[Stored data]
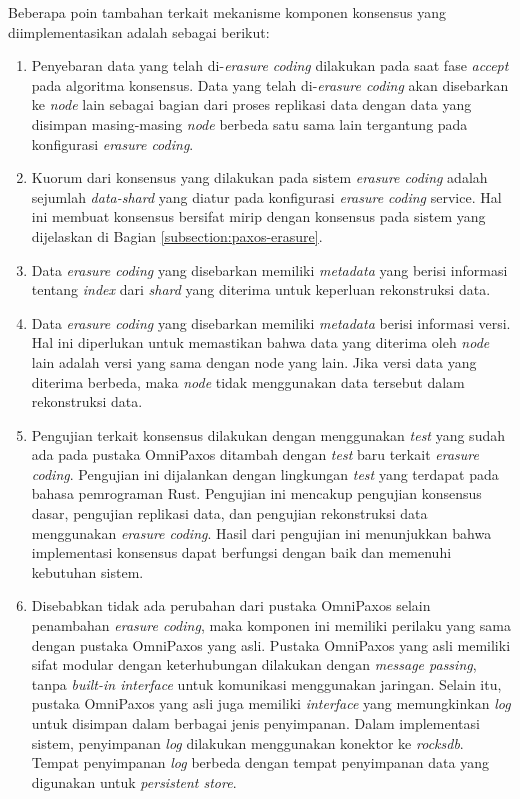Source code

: Beberapa poin tambahan terkait mekanisme komponen konsensus yang diimplementasikan adalah sebagai berikut:
\begin{enumerate}
  \item Penyebaran data yang telah di-\textit{erasure coding} dilakukan pada saat fase \textit{accept} pada algoritma konsensus. Data yang telah di-\textit{erasure coding} akan disebarkan ke \textit{node} lain sebagai bagian dari proses replikasi data dengan data yang disimpan masing-masing \textit{node} berbeda satu sama lain tergantung pada konfigurasi \textit{erasure coding}.
  \item Kuorum dari konsensus yang dilakukan pada sistem \textit{erasure coding} adalah sejumlah \textit{data-shard} yang diatur pada konfigurasi \textit{erasure coding} service. Hal ini membuat konsensus bersifat mirip dengan konsensus pada sistem yang dijelaskan di Bagian \ref{subsection:paxos-erasure}.
  \item Data \textit{erasure coding} yang disebarkan memiliki \textit{metadata} yang berisi informasi tentang \textit{index} dari \textit{shard} yang diterima untuk keperluan rekonstruksi data.
  \item Data \textit{erasure coding} yang disebarkan memiliki \textit{metadata} berisi informasi versi. Hal ini diperlukan untuk memastikan bahwa data yang diterima oleh \textit{node} lain adalah versi yang sama dengan node yang lain. Jika versi data yang diterima berbeda, maka \textit{node} tidak menggunakan data tersebut dalam rekonstruksi data.
  \item Pengujian terkait konsensus dilakukan dengan menggunakan \textit{test} yang sudah ada pada pustaka OmniPaxos ditambah dengan \textit{test} baru terkait \textit{erasure coding}. Pengujian ini dijalankan dengan lingkungan \textit{test} yang terdapat pada bahasa pemrograman Rust. Pengujian ini mencakup pengujian konsensus dasar, pengujian replikasi data, dan pengujian rekonstruksi data menggunakan \textit{erasure coding}. Hasil dari pengujian ini menunjukkan bahwa implementasi konsensus dapat berfungsi dengan baik dan memenuhi kebutuhan sistem.
  \item Disebabkan tidak ada perubahan dari pustaka OmniPaxos selain penambahan \textit{erasure coding}, maka komponen ini memiliki perilaku yang sama dengan pustaka OmniPaxos yang asli. Pustaka OmniPaxos yang asli memiliki sifat modular dengan keterhubungan dilakukan dengan \textit{message passing}, tanpa \textit{built-in interface} untuk komunikasi menggunakan jaringan. Selain itu, pustaka OmniPaxos yang asli juga memiliki \textit{interface} yang memungkinkan \textit{log} untuk disimpan dalam berbagai jenis penyimpanan. Dalam implementasi sistem, penyimpanan \textit{log} dilakukan menggunakan konektor ke \textit{rocksdb}. Tempat penyimpanan \textit{log} berbeda dengan tempat penyimpanan data yang digunakan untuk \textit{persistent store}.
\end{enumerate}

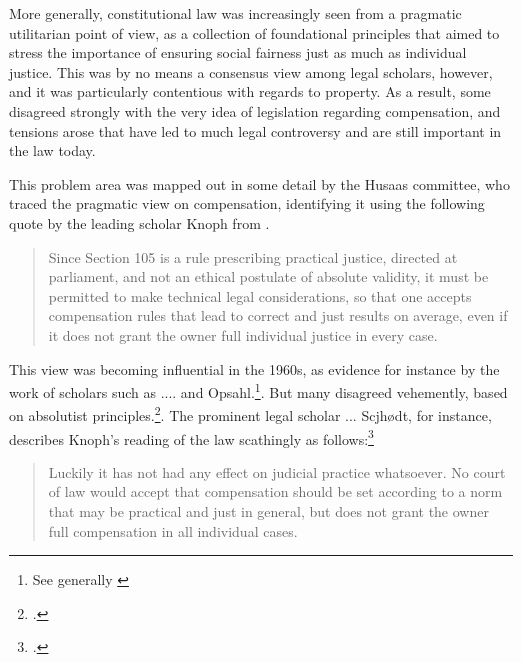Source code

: 
More generally, constitutional law was increasingly seen from a pragmatic utilitarian point of view, as a collection of foundational principles that aimed to stress the importance of ensuring social fairness just as much as individual justice. This was by no means a consensus view among legal scholars, however, and it was particularly contentious with regards to property. As a result, some disagreed strongly with the very idea of legislation regarding compensation, and tensions arose that have led to much legal controversy and are still important in the law today. 

This problem area was mapped out in some detail by the Husaas committee, who traced the pragmatic view on compensation, identifying it using the following quote by the leading scholar Knoph from \cite[p. 113]{knoph}.

\begin{quote}
Since Section 105 is a rule prescribing practical justice, directed at parliament, and not an ethical postulate of absolute validity, it must be permitted to make technical legal considerations, so that one accepts compensation rules that lead to correct and just results on average, even if it does not grant the owner full individual justice in every case.
\end{quote}

This view was becoming influential in the 1960s, as evidence for instance by the work of scholars such as .... and Opsahl.\footnote{See generally \cite{grunn,opshal}}. But many disagreed vehemently, based on absolutist principles.\footcite{robb2,schj}. The prominent legal scholar ... Scjhødt, for instance, describes Knoph's reading of the law scathingly as follows:\footcite[44]{schj}

\begin{quote}Luckily it has not had any effect on judicial practice whatsoever. No court of law would accept that compensation should be set according to a norm that may be practical and just in general, but does not grant the owner full compensation in all individual cases.
\end{quote}

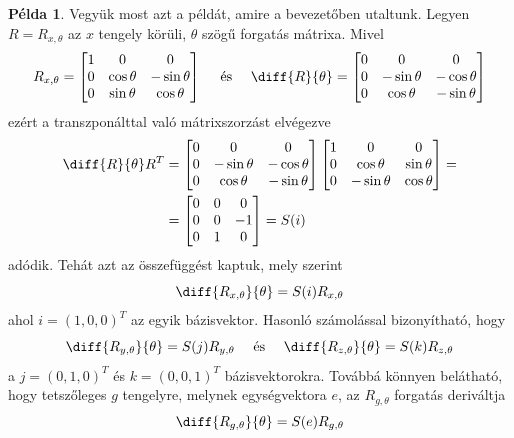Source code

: \documentclass[12pt,a4paper]{report}
\theoremstyle{remark}
\theoremstyle{definition}
\newtheorem{pl}{Példa}[section]
\begin{document}
\begin{pl}
Vegyük most azt a példát, amire a bevezetőben utaltunk. Legyen $R = R_{x, \theta}$ az $x$ tengely körüli, $\theta$ 
szögű forgatás mátrixa. Mivel
\begin{equation}
R_{x, \theta} = 
    \begin{bmatrix}
    1 & 0 & 0 \\ 
    0 & \cos \theta & -\sin \theta \\ 
    0 & \sin \theta & \cos \theta
    \end{bmatrix}
\quad\textrm{ és }\quad 
\diff{R}{\theta} = 
    \begin{bmatrix}
    0 & 0 & 0 \\ 
    0 & -\sin \theta & -\cos \theta \\ 
    0 & \cos \theta & -\sin \theta
    \end{bmatrix} 
\end{equation}
ezért a transzponálttal való mátrixszorzást elvégezve
\begin{equation}
\begin{aligned}
\diff{R}{\theta}R^T &= 
    \begin{bmatrix}
    0 & 0 & 0 \\ 
    0 & -\sin \theta & -\cos \theta \\ 
    0 & \cos \theta & -\sin \theta
    \end{bmatrix} 
    \begin{bmatrix}
    1 & 0 & 0 \\ 
    0 & \cos \theta & \sin \theta \\ 
    0 & -\sin \theta & \cos \theta
    \end{bmatrix} = \\
&= \begin{bmatrix}
0 & 0 & 0 \\ 
0 & 0 & -1 \\ 
0 & 1 & 0
\end{bmatrix} 
= S(i)
\end{aligned}
\end{equation}
adódik. Tehát azt az összefüggést kaptuk, mely szerint 
\begin{equation}
\diff{R_{x, \theta}}{\theta} = S(i)R_{x, \theta}
\end{equation}
ahol $i = (1, 0, 0)^T$ az egyik bázisvektor. Hasonló számolással bizonyítható, hogy
\begin{equation}
\diff{R_{y, \theta}}{\theta} = S(j)R_{y, \theta} \quad\textrm{ és }\quad \diff{R_{z, \theta}}{\theta} = S(k)R_{z, 
\theta}
\end{equation}
a $j = (0, 1, 0)^T$ és $k = (0, 0, 1)^T$ bázisvektorokra. Továbbá könnyen belátható, hogy tetszőleges $g$ tengelyre, 
melynek egységvektora $e$, az $R_{g, \theta}$ forgatás deriváltja
\begin{equation}
\diff{R_{g, \theta}}{\theta} = S(e)R_{g, \theta}
\end{equation}
\end{pl}
\end{document}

_WORK ORDER:_ Copy every entry word for word, but omit the pictures.

_EXERCISE SOLUTION:_
Source code

: Beberapa poin tambahan terkait mekanisme komponen konsensus yang diimplementasikan adalah sebagai berikut:
\begin{enumerate}
  \item Penyebaran data yang telah di-\textit{erasure coding} dilakukan pada saat fase \textit{accept} pada algoritma konsensus. Data yang telah di-\textit{erasure coding} akan disebarkan ke \textit{node} lain sebagai bagian dari proses replikasi data dengan data yang disimpan masing-masing \textit{node} berbeda satu sama lain tergantung pada konfigurasi \textit{erasure coding}.
  \item Kuorum dari konsensus yang dilakukan pada sistem \textit{erasure coding} adalah sejumlah \textit{data-shard} yang diatur pada konfigurasi \textit{erasure coding} service. Hal ini membuat konsensus bersifat mirip dengan konsensus pada sistem yang dijelaskan di Bagian \ref{subsection:paxos-erasure}.
  \item Data \textit{erasure coding} yang disebarkan memiliki \textit{metadata} yang berisi informasi tentang \textit{index} dari \textit{shard} yang diterima untuk keperluan rekonstruksi data.
  \item Data \textit{erasure coding} yang disebarkan memiliki \textit{metadata} berisi informasi versi. Hal ini diperlukan untuk memastikan bahwa data yang diterima oleh \textit{node} lain adalah versi yang sama dengan node yang lain. Jika versi data yang diterima berbeda, maka \textit{node} tidak menggunakan data tersebut dalam rekonstruksi data.
  \item Pengujian terkait konsensus dilakukan dengan menggunakan \textit{test} yang sudah ada pada pustaka OmniPaxos ditambah dengan \textit{test} baru terkait \textit{erasure coding}. Pengujian ini dijalankan dengan lingkungan \textit{test} yang terdapat pada bahasa pemrograman Rust. Pengujian ini mencakup pengujian konsensus dasar, pengujian replikasi data, dan pengujian rekonstruksi data menggunakan \textit{erasure coding}. Hasil dari pengujian ini menunjukkan bahwa implementasi konsensus dapat berfungsi dengan baik dan memenuhi kebutuhan sistem.
  \item Disebabkan tidak ada perubahan dari pustaka OmniPaxos selain penambahan \textit{erasure coding}, maka komponen ini memiliki perilaku yang sama dengan pustaka OmniPaxos yang asli. Pustaka OmniPaxos yang asli memiliki sifat modular dengan keterhubungan dilakukan dengan \textit{message passing}, tanpa \textit{built-in interface} untuk komunikasi menggunakan jaringan. Selain itu, pustaka OmniPaxos yang asli juga memiliki \textit{interface} yang memungkinkan \textit{log} untuk disimpan dalam berbagai jenis penyimpanan. Dalam implementasi sistem, penyimpanan \textit{log} dilakukan menggunakan konektor ke \textit{rocksdb}. Tempat penyimpanan \textit{log} berbeda dengan tempat penyimpanan data yang digunakan untuk \textit{persistent store}.
\end{enumerate}

Source code

: 
More generally, constitutional law was increasingly seen from a pragmatic utilitarian point of view, as a collection of foundational principles that aimed to stress the importance of ensuring social fairness just as much as individual justice. This was by no means a consensus view among legal scholars, however, and it was particularly contentious with regards to property. As a result, some disagreed strongly with the very idea of legislation regarding compensation, and tensions arose that have led to much legal controversy and are still important in the law today. 

This problem area was mapped out in some detail by the Husaas committee, who traced the pragmatic view on compensation, identifying it using the following quote by the leading scholar Knoph from \cite[p. 113]{knoph}.

\begin{quote}
Since Section 105 is a rule prescribing practical justice, directed at parliament, and not an ethical postulate of absolute validity, it must be permitted to make technical legal considerations, so that one accepts compensation rules that lead to correct and just results on average, even if it does not grant the owner full individual justice in every case.
\end{quote}

This view was becoming influential in the 1960s, as evidence for instance by the work of scholars such as .... and Opsahl.\footnote{See generally \cite{grunn,opshal}}. But many disagreed vehemently, based on absolutist principles.\footcite{robb2,schj}. The prominent legal scholar ... Scjhødt, for instance, describes Knoph's reading of the law scathingly as follows:\footcite[44]{schj}

\begin{quote}Luckily it has not had any effect on judicial practice whatsoever. No court of law would accept that compensation should be set according to a norm that may be practical and just in general, but does not grant the owner full compensation in all individual cases.
\end{quote}

Source code

: \documentclass[12pt,a4paper]{report}
\theoremstyle{remark}
\theoremstyle{definition}
\newtheorem{pl}{Példa}[section]
\begin{document}
\begin{pl}
Vegyük most azt a példát, amire a bevezetőben utaltunk. Legyen $R = R_{x, \theta}$ az $x$ tengely körüli, $\theta$ 
szögű forgatás mátrixa. Mivel
\begin{equation}
R_{x, \theta} = 
    \begin{bmatrix}
    1 & 0 & 0 \\ 
    0 & \cos \theta & -\sin \theta \\ 
    0 & \sin \theta & \cos \theta
    \end{bmatrix}
\quad\textrm{ és }\quad 
\diff{R}{\theta} = 
    \begin{bmatrix}
    0 & 0 & 0 \\ 
    0 & -\sin \theta & -\cos \theta \\ 
    0 & \cos \theta & -\sin \theta
    \end{bmatrix} 
\end{equation}
ezért a transzponálttal való mátrixszorzást elvégezve
\begin{equation}
\begin{aligned}
\diff{R}{\theta}R^T &= 
    \begin{bmatrix}
    0 & 0 & 0 \\ 
    0 & -\sin \theta & -\cos \theta \\ 
    0 & \cos \theta & -\sin \theta
    \end{bmatrix} 
    \begin{bmatrix}
    1 & 0 & 0 \\ 
    0 & \cos \theta & \sin \theta \\ 
    0 & -\sin \theta & \cos \theta
    \end{bmatrix} = \\
&= \begin{bmatrix}
0 & 0 & 0 \\ 
0 & 0 & -1 \\ 
0 & 1 & 0
\end{bmatrix} 
= S(i)
\end{aligned}
\end{equation}
adódik. Tehát azt az összefüggést kaptuk, mely szerint 
\begin{equation}
\diff{R_{x, \theta}}{\theta} = S(i)R_{x, \theta}
\end{equation}
ahol $i = (1, 0, 0)^T$ az egyik bázisvektor. Hasonló számolással bizonyítható, hogy
\begin{equation}
\diff{R_{y, \theta}}{\theta} = S(j)R_{y, \theta} \quad\textrm{ és }\quad \diff{R_{z, \theta}}{\theta} = S(k)R_{z, 
\theta}
\end{equation}
a $j = (0, 1, 0)^T$ és $k = (0, 0, 1)^T$ bázisvektorokra. Továbbá könnyen belátható, hogy tetszőleges $g$ tengelyre, 
melynek egységvektora $e$, az $R_{g, \theta}$ forgatás deriváltja
\begin{equation}
\diff{R_{g, \theta}}{\theta} = S(e)R_{g, \theta}
\end{equation}
\end{pl}
\end{document}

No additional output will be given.